Could you reproduce, from the records below, everything from the line with "FL Studio is" down to the line with "## Installation", keeping both of those lines and changing nothing?

### Records for the task ###

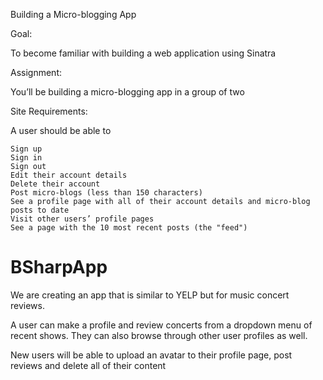 Building a Micro-blogging App

Goal:

To become familiar with building a web application using Sinatra

Assignment:

You’ll be building a micro-blogging app in a group of two




Site Requirements:

A user should be able to

    Sign up
    Sign in
    Sign out
    Edit their account details
    Delete their account
    Post micro-blogs (less than 150 characters)
    See a profile page with all of their account details and micro-blog posts to date
    Visit other users’ profile pages
    See a page with the 10 most recent posts (the "feed")




# BSharpApp

We are creating an app that is similar to YELP but for music concert reviews.

A user can make a profile and review concerts from a dropdown menu of recent shows. They can also browse through other user profiles as well.

New users will be able to upload an avatar to their profile page, post reviews and delete all of their content
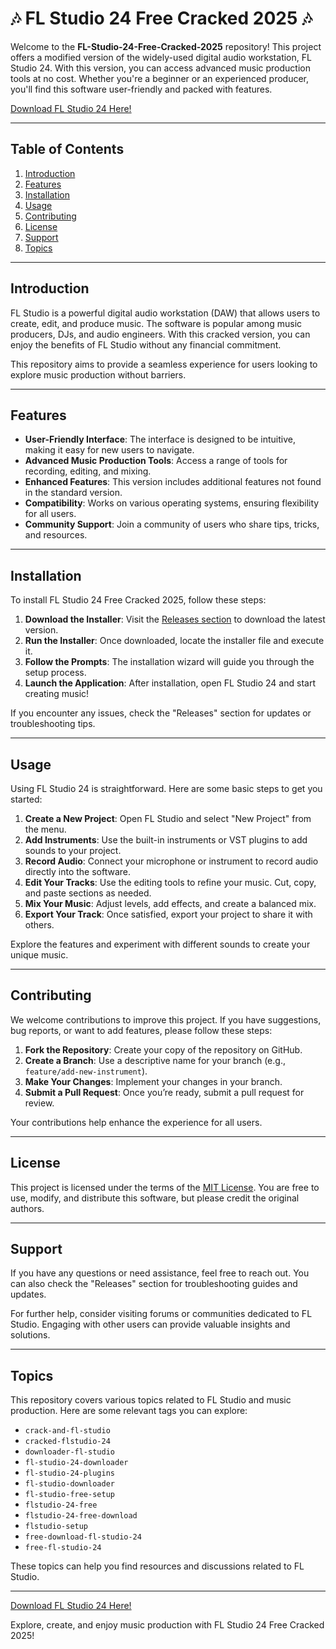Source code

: # 🎶 FL Studio 24 Free Cracked 2025 🎶

Welcome to the **FL-Studio-24-Free-Cracked-2025** repository! This project offers a modified version of the widely-used digital audio workstation, FL Studio 24. With this version, you can access advanced music production tools at no cost. Whether you're a beginner or an experienced producer, you'll find this software user-friendly and packed with features.

[Download FL Studio 24 Here!](https://github.com/zigzag86funnyfunxwm/FL-Studio-24-Free-Cracked-2025/releases/download/gk/FL-Studio-24-Free-Cracked-2025.zip)

---

## Table of Contents

1. [Introduction](#introduction)
2. [Features](#features)
3. [Installation](#installation)
4. [Usage](#usage)
5. [Contributing](#contributing)
6. [License](#license)
7. [Support](#support)
8. [Topics](#topics)

---

## Introduction

FL Studio is a powerful digital audio workstation (DAW) that allows users to create, edit, and produce music. The software is popular among music producers, DJs, and audio engineers. With this cracked version, you can enjoy the benefits of FL Studio without any financial commitment.

This repository aims to provide a seamless experience for users looking to explore music production without barriers. 

---

## Features

- **User-Friendly Interface**: The interface is designed to be intuitive, making it easy for new users to navigate.
- **Advanced Music Production Tools**: Access a range of tools for recording, editing, and mixing.
- **Enhanced Features**: This version includes additional features not found in the standard version.
- **Compatibility**: Works on various operating systems, ensuring flexibility for all users.
- **Community Support**: Join a community of users who share tips, tricks, and resources.

---

## Installation

To install FL Studio 24 Free Cracked 2025, follow these steps:

1. **Download the Installer**: Visit the [Releases section](https://github.com/zigzag86funnyfunxwm/FL-Studio-24-Free-Cracked-2025/releases/download/gk/FL-Studio-24-Free-Cracked-2025.zip) to download the latest version.
2. **Run the Installer**: Once downloaded, locate the installer file and execute it.
3. **Follow the Prompts**: The installation wizard will guide you through the setup process.
4. **Launch the Application**: After installation, open FL Studio 24 and start creating music!

If you encounter any issues, check the "Releases" section for updates or troubleshooting tips.

---

## Usage

Using FL Studio 24 is straightforward. Here are some basic steps to get you started:

1. **Create a New Project**: Open FL Studio and select "New Project" from the menu.
2. **Add Instruments**: Use the built-in instruments or VST plugins to add sounds to your project.
3. **Record Audio**: Connect your microphone or instrument to record audio directly into the software.
4. **Edit Your Tracks**: Use the editing tools to refine your music. Cut, copy, and paste sections as needed.
5. **Mix Your Music**: Adjust levels, add effects, and create a balanced mix.
6. **Export Your Track**: Once satisfied, export your project to share it with others.

Explore the features and experiment with different sounds to create your unique music.

---

## Contributing

We welcome contributions to improve this project. If you have suggestions, bug reports, or want to add features, please follow these steps:

1. **Fork the Repository**: Create your copy of the repository on GitHub.
2. **Create a Branch**: Use a descriptive name for your branch (e.g., `feature/add-new-instrument`).
3. **Make Your Changes**: Implement your changes in your branch.
4. **Submit a Pull Request**: Once you’re ready, submit a pull request for review.

Your contributions help enhance the experience for all users.

---

## License

This project is licensed under the terms of the [MIT License](LICENSE). You are free to use, modify, and distribute this software, but please credit the original authors.

---

## Support

If you have any questions or need assistance, feel free to reach out. You can also check the "Releases" section for troubleshooting guides and updates.

For further help, consider visiting forums or communities dedicated to FL Studio. Engaging with other users can provide valuable insights and solutions.

---

## Topics

This repository covers various topics related to FL Studio and music production. Here are some relevant tags you can explore:

- `crack-and-fl-studio`
- `cracked-flstudio-24`
- `downloader-fl-studio`
- `fl-studio-24-downloader`
- `fl-studio-24-plugins`
- `fl-studio-downloader`
- `fl-studio-free-setup`
- `flstudio-24-free`
- `flstudio-24-free-download`
- `flstudio-setup`
- `free-download-fl-studio-24`
- `free-fl-studio-24`

These topics can help you find resources and discussions related to FL Studio.

---

[Download FL Studio 24 Here!](https://github.com/zigzag86funnyfunxwm/FL-Studio-24-Free-Cracked-2025/releases/download/gk/FL-Studio-24-Free-Cracked-2025.zip)

Explore, create, and enjoy music production with FL Studio 24 Free Cracked 2025!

###

Answer box
FL Studio is a powerful digital audio workstation (DAW) that allows users to create, edit, and produce music. The software is popular among music producers, DJs, and audio engineers. With this cracked version, you can enjoy the benefits of FL Studio without any financial commitment.

This repository aims to provide a seamless experience for users looking to explore music production without barriers. 

---

## Features

- **User-Friendly Interface**: The interface is designed to be intuitive, making it easy for new users to navigate.
- **Advanced Music Production Tools**: Access a range of tools for recording, editing, and mixing.
- **Enhanced Features**: This version includes additional features not found in the standard version.
- **Compatibility**: Works on various operating systems, ensuring flexibility for all users.
- **Community Support**: Join a community of users who share tips, tricks, and resources.

---

## Installation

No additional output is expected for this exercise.